Exercise details: Exact copy, no pictures: reproduce every record below as it stands.

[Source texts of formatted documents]
*-*-*

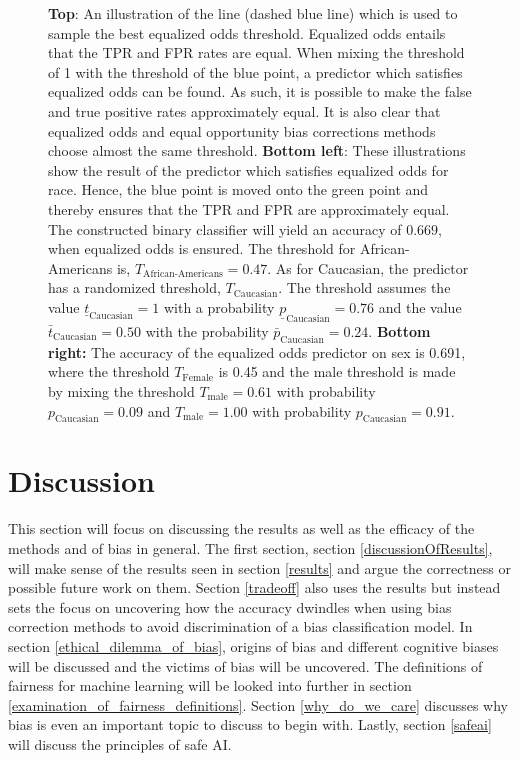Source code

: \documentclass[11pt, fleqn, titlepage]{article}
\begin{document}
\begin{figure}[H]
		\caption{\textbf{Top}: An illustration of the line (dashed blue line) which is used to sample the best equalized odds threshold. Equalized odds entails that the TPR and FPR rates are equal. When mixing the threshold of 1 with the threshold of the blue point, a predictor which satisfies equalized odds can be found. As such, it is possible to make the false and true positive rates approximately equal. It is also clear that equalized odds and equal opportunity bias corrections methods choose almost the same threshold.  \textbf{Bottom left}: These illustrations show the result of the predictor which satisfies equalized odds for race. Hence, the blue point is moved onto the green point and thereby ensures that the TPR and FPR are approximately equal. The constructed binary classifier will yield an accuracy of $ 0.669 $, when equalized odds is ensured. The threshold for African-Americans is, $ T_{\text{African-Americans}} = 0.47 $. As for Caucasian, the predictor has a randomized threshold, $ T_{\text{Caucasian}} $. The threshold assumes the value $\underline t_{\text{Caucasian}} = 1 $  with a probability $ \underline p_{\text{Caucasian}}= 0.76 $ and the value $ \bar t_{\text{Caucasian}} = 0.50 $ with the probability $\bar p_{\text{Caucasian}} = 0.24 $. \textbf{Bottom right:} The accuracy of the equalized odds predictor on sex is 0.691, where the threshold $T_{\text{Female}}$ is 0.45 and the male threshold is made by mixing the threshold $T_{\text{male}} = 0.61$ with probability $p_{\text{Caucasian}} = 0.09$ and $T_{\text{male}} = 1.00$ with probability $p_{\text{Caucasian}} = 0.91$.}
		\label{fig:equalizedOdds}
	\end{figure}
	
	
	\section{Discussion} \label{discussion}	
	This section will focus on discussing the results as well as the efficacy of the methods and of bias in general. The first section, section \ref{discussionOfResults}, will make sense of the results seen in section \ref{results} and argue the correctness or possible future work on them. Section \ref{tradeoff} also uses the results but instead sets the focus on uncovering how the accuracy dwindles when using bias correction methods to avoid discrimination of a bias classification model. In section \ref{ethical_dilemma_of_bias}, origins of bias and different cognitive biases will be discussed and the victims of bias will be uncovered. The definitions of fairness for machine learning will be looked into further in section \ref{examination_of_fairness_definitions}. Section \ref{why_do_we_care} discusses why bias is even an important topic to discuss to begin with. Lastly, section \ref{safeai} will discuss the principles of safe AI.
	
\end{document}
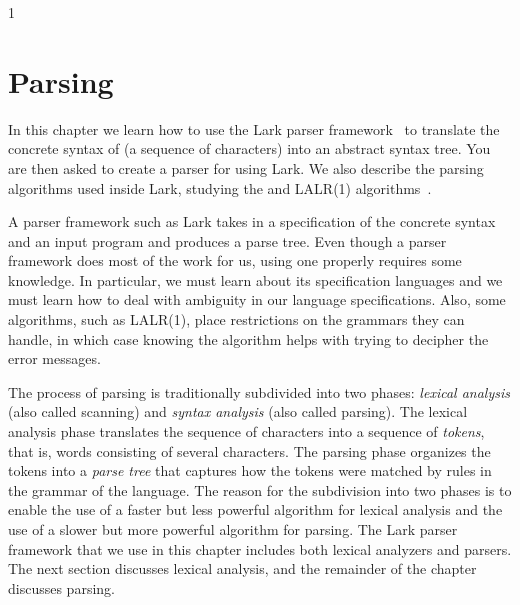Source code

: \documentclass[7x10]{TimesAPriori_MIT}%
\def\pythonEd{1}
\providecommand{\BookEdition}{1}
\let\edition\BookEdition
\newcommand{\pythonColor}[0]{}
\numberwithin{theorem}{chapter}
\numberwithin{definition}{chapter}
\numberwithin{equation}{chapter}
\begin{document}
{\if\edition\pythonEd\pythonColor
\chapter{Parsing}
\label{ch:parsing}
\setcounter{footnote}{0}

In this chapter we learn how to use the Lark parser
framework~\citep{shinan20:_lark_docs} to translate the concrete syntax
of \LangInt{} (a sequence of characters) into an abstract syntax tree.
You are then asked to create a parser for \LangVar{} using Lark.
We also describe the parsing algorithms used inside Lark, studying the
\citet{Earley:1970ly} and LALR(1) algorithms~\citep{DeRemer69,Anderson73}.

A parser framework such as Lark takes in a specification of the
concrete syntax and an input program and produces a parse tree. Even
though a parser framework does most of the work for us, using one
properly requires some knowledge.  In particular, we must learn about
its specification languages and we must learn how to deal with
ambiguity in our language specifications. Also, some algorithms, such
as LALR(1), place restrictions on the grammars they can handle, in
which case knowing the algorithm helps with trying to decipher the
error messages.

The process of parsing is traditionally subdivided into two phases:
\emph{lexical analysis} (also called scanning) and \emph{syntax
  analysis} (also called parsing). The lexical analysis phase
translates the sequence of characters into a sequence of
\emph{tokens}, that is, words consisting of several characters. The
parsing phase organizes the tokens into a \emph{parse tree} that
captures how the tokens were matched by rules in the grammar of the
language. The reason for the subdivision into two phases is to enable
the use of a faster but less powerful algorithm for lexical analysis
and the use of a slower but more powerful algorithm for parsing.
%
%
The Lark parser framework that we use in this chapter includes both
lexical analyzers and parsers. The next section discusses lexical
analysis, and the remainder of the chapter discusses parsing.


}
\end{document}
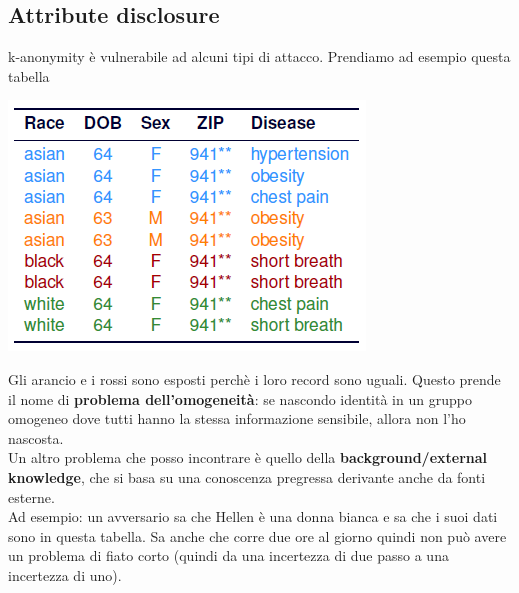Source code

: \subsection{Attribute disclosure}
k-anonymity è vulnerabile ad alcuni tipi di attacco. Prendiamo ad esempio questa tabella
\begin{center}
    \includegraphics[scale=0.6]{img/kanonprob.png}
\end{center}
Gli arancio e i rossi sono esposti perchè i loro record sono uguali. Questo prende il nome di \textbf{problema dell'omogeneità}: se nascondo identità in un gruppo omogeneo dove tutti hanno la stessa informazione sensibile, allora non l'ho nascosta.\\
Un altro problema che posso incontrare è quello della \textbf{background/external knowledge}, che si basa su una conoscenza pregressa derivante anche da fonti esterne.\\
Ad esempio: un avversario sa che Hellen è una donna bianca e sa che i suoi dati sono in questa tabella. Sa anche che corre due ore al giorno quindi non può avere un problema di fiato corto (quindi da una incertezza di due passo a una incertezza di uno).

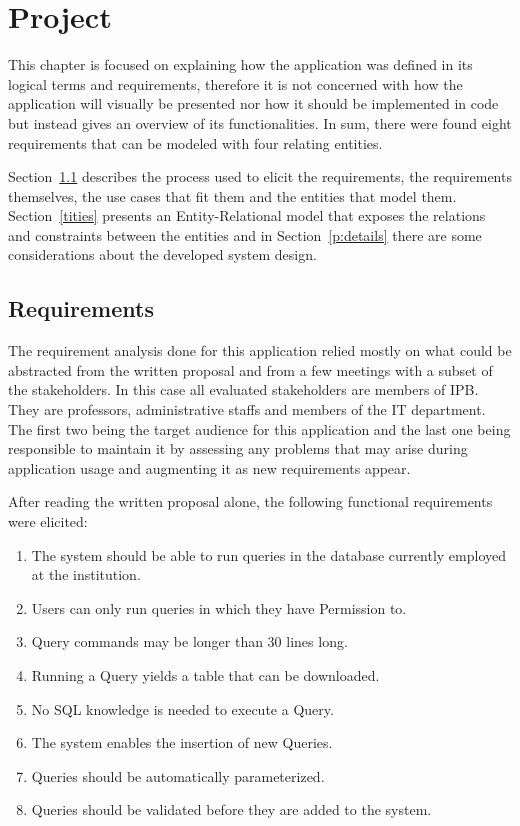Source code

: \chapter{Project}\label{chap:project}

This chapter is focused on explaining how the application was defined in its logical terms and requirements, therefore it is not concerned with how the application will visually be presented nor how it should be implemented in code but instead gives an overview of its functionalities. In sum, there were found eight requirements that can be modeled with four relating entities. 

Section~\ref{p:req} describes the process used to elicit the requirements, the requirements themselves, the use cases that fit them and the entities that model them. Section~\ref{tities} presents an Entity-Relational model that exposes the relations and constraints between the entities and in Section~\ref{p:details} there are some considerations about the developed system design.

\section{Requirements}\label{p:req}
The requirement analysis done for this application relied mostly on what could be abstracted from the written proposal and from a few meetings with a subset of the stakeholders.
In this case all evaluated stakeholders are members of \gls{IPB}. They are professors, administrative staffs and members of the \gls{IT} department. 
The first two being the target audience for this application and the last one being responsible to maintain it by assessing any problems that may arise during application usage and augmenting it as new requirements appear.

After reading the written proposal alone, the following functional requirements were elicited:

\begin{enumerate}
\item The system should be able to run queries in the database currently employed at the institution.\label{req:multidb}
\item Users can only run queries in which they have Permission to.\label{req:permission}
\item Query commands may be longer than 30 lines long.\label{req:longquery}
\item Running a Query yields a table that can be downloaded.\label{req:download}
\item No \gls{SQL} knowledge is needed to execute a Query.\label{req:noknowledge}
\item The system enables the insertion of new Queries.\label{req:addquery}
\item Queries should be automatically parameterized.\label{req:no:param}
\item Queries should be validated before they are added to the system.\label{req:no:valid}
\end{enumerate}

*-*-*

Written solution:
Source code

: \documentclass[11pt, fleqn, titlepage]{article}
\begin{document}
\begin{figure}[H]
		\caption{\textbf{Top}: An illustration of the line (dashed blue line) which is used to sample the best equalized odds threshold. Equalized odds entails that the TPR and FPR rates are equal. When mixing the threshold of 1 with the threshold of the blue point, a predictor which satisfies equalized odds can be found. As such, it is possible to make the false and true positive rates approximately equal. It is also clear that equalized odds and equal opportunity bias corrections methods choose almost the same threshold.  \textbf{Bottom left}: These illustrations show the result of the predictor which satisfies equalized odds for race. Hence, the blue point is moved onto the green point and thereby ensures that the TPR and FPR are approximately equal. The constructed binary classifier will yield an accuracy of $ 0.669 $, when equalized odds is ensured. The threshold for African-Americans is, $ T_{\text{African-Americans}} = 0.47 $. As for Caucasian, the predictor has a randomized threshold, $ T_{\text{Caucasian}} $. The threshold assumes the value $\underline t_{\text{Caucasian}} = 1 $  with a probability $ \underline p_{\text{Caucasian}}= 0.76 $ and the value $ \bar t_{\text{Caucasian}} = 0.50 $ with the probability $\bar p_{\text{Caucasian}} = 0.24 $. \textbf{Bottom right:} The accuracy of the equalized odds predictor on sex is 0.691, where the threshold $T_{\text{Female}}$ is 0.45 and the male threshold is made by mixing the threshold $T_{\text{male}} = 0.61$ with probability $p_{\text{Caucasian}} = 0.09$ and $T_{\text{male}} = 1.00$ with probability $p_{\text{Caucasian}} = 0.91$.}
		\label{fig:equalizedOdds}
	\end{figure}
	
	
	\section{Discussion} \label{discussion}	
	This section will focus on discussing the results as well as the efficacy of the methods and of bias in general. The first section, section \ref{discussionOfResults}, will make sense of the results seen in section \ref{results} and argue the correctness or possible future work on them. Section \ref{tradeoff} also uses the results but instead sets the focus on uncovering how the accuracy dwindles when using bias correction methods to avoid discrimination of a bias classification model. In section \ref{ethical_dilemma_of_bias}, origins of bias and different cognitive biases will be discussed and the victims of bias will be uncovered. The definitions of fairness for machine learning will be looked into further in section \ref{examination_of_fairness_definitions}. Section \ref{why_do_we_care} discusses why bias is even an important topic to discuss to begin with. Lastly, section \ref{safeai} will discuss the principles of safe AI.
	
\end{document}
Source code

: \documentclass[7x10]{TimesAPriori_MIT}%
\def\pythonEd{1}
\providecommand{\BookEdition}{1}
\let\edition\BookEdition
\newcommand{\pythonColor}[0]{}
\numberwithin{theorem}{chapter}
\numberwithin{definition}{chapter}
\numberwithin{equation}{chapter}
\begin{document}
{\if\edition\pythonEd\pythonColor
\chapter{Parsing}
\label{ch:parsing}
\setcounter{footnote}{0}

In this chapter we learn how to use the Lark parser
framework~\citep{shinan20:_lark_docs} to translate the concrete syntax
of \LangInt{} (a sequence of characters) into an abstract syntax tree.
You are then asked to create a parser for \LangVar{} using Lark.
We also describe the parsing algorithms used inside Lark, studying the
\citet{Earley:1970ly} and LALR(1) algorithms~\citep{DeRemer69,Anderson73}.

A parser framework such as Lark takes in a specification of the
concrete syntax and an input program and produces a parse tree. Even
though a parser framework does most of the work for us, using one
properly requires some knowledge.  In particular, we must learn about
its specification languages and we must learn how to deal with
ambiguity in our language specifications. Also, some algorithms, such
as LALR(1), place restrictions on the grammars they can handle, in
which case knowing the algorithm helps with trying to decipher the
error messages.

The process of parsing is traditionally subdivided into two phases:
\emph{lexical analysis} (also called scanning) and \emph{syntax
  analysis} (also called parsing). The lexical analysis phase
translates the sequence of characters into a sequence of
\emph{tokens}, that is, words consisting of several characters. The
parsing phase organizes the tokens into a \emph{parse tree} that
captures how the tokens were matched by rules in the grammar of the
language. The reason for the subdivision into two phases is to enable
the use of a faster but less powerful algorithm for lexical analysis
and the use of a slower but more powerful algorithm for parsing.
%
%
The Lark parser framework that we use in this chapter includes both
lexical analyzers and parsers. The next section discusses lexical
analysis, and the remainder of the chapter discusses parsing.


}
\end{document}
Source code

: \subsection{Attribute disclosure}
k-anonymity è vulnerabile ad alcuni tipi di attacco. Prendiamo ad esempio questa tabella
\begin{center}
    \includegraphics[scale=0.6]{img/kanonprob.png}
\end{center}
Gli arancio e i rossi sono esposti perchè i loro record sono uguali. Questo prende il nome di \textbf{problema dell'omogeneità}: se nascondo identità in un gruppo omogeneo dove tutti hanno la stessa informazione sensibile, allora non l'ho nascosta.\\
Un altro problema che posso incontrare è quello della \textbf{background/external knowledge}, che si basa su una conoscenza pregressa derivante anche da fonti esterne.\\
Ad esempio: un avversario sa che Hellen è una donna bianca e sa che i suoi dati sono in questa tabella. Sa anche che corre due ore al giorno quindi non può avere un problema di fiato corto (quindi da una incertezza di due passo a una incertezza di uno).

Source code

: \chapter{Project}\label{chap:project}

This chapter is focused on explaining how the application was defined in its logical terms and requirements, therefore it is not concerned with how the application will visually be presented nor how it should be implemented in code but instead gives an overview of its functionalities. In sum, there were found eight requirements that can be modeled with four relating entities. 

Section~\ref{p:req} describes the process used to elicit the requirements, the requirements themselves, the use cases that fit them and the entities that model them. Section~\ref{tities} presents an Entity-Relational model that exposes the relations and constraints between the entities and in Section~\ref{p:details} there are some considerations about the developed system design.

\section{Requirements}\label{p:req}
The requirement analysis done for this application relied mostly on what could be abstracted from the written proposal and from a few meetings with a subset of the stakeholders.
In this case all evaluated stakeholders are members of \gls{IPB}. They are professors, administrative staffs and members of the \gls{IT} department. 
The first two being the target audience for this application and the last one being responsible to maintain it by assessing any problems that may arise during application usage and augmenting it as new requirements appear.

After reading the written proposal alone, the following functional requirements were elicited:

\begin{enumerate}
\item The system should be able to run queries in the database currently employed at the institution.\label{req:multidb}
\item Users can only run queries in which they have Permission to.\label{req:permission}
\item Query commands may be longer than 30 lines long.\label{req:longquery}
\item Running a Query yields a table that can be downloaded.\label{req:download}
\item No \gls{SQL} knowledge is needed to execute a Query.\label{req:noknowledge}
\item The system enables the insertion of new Queries.\label{req:addquery}
\item Queries should be automatically parameterized.\label{req:no:param}
\item Queries should be validated before they are added to the system.\label{req:no:valid}
\end{enumerate}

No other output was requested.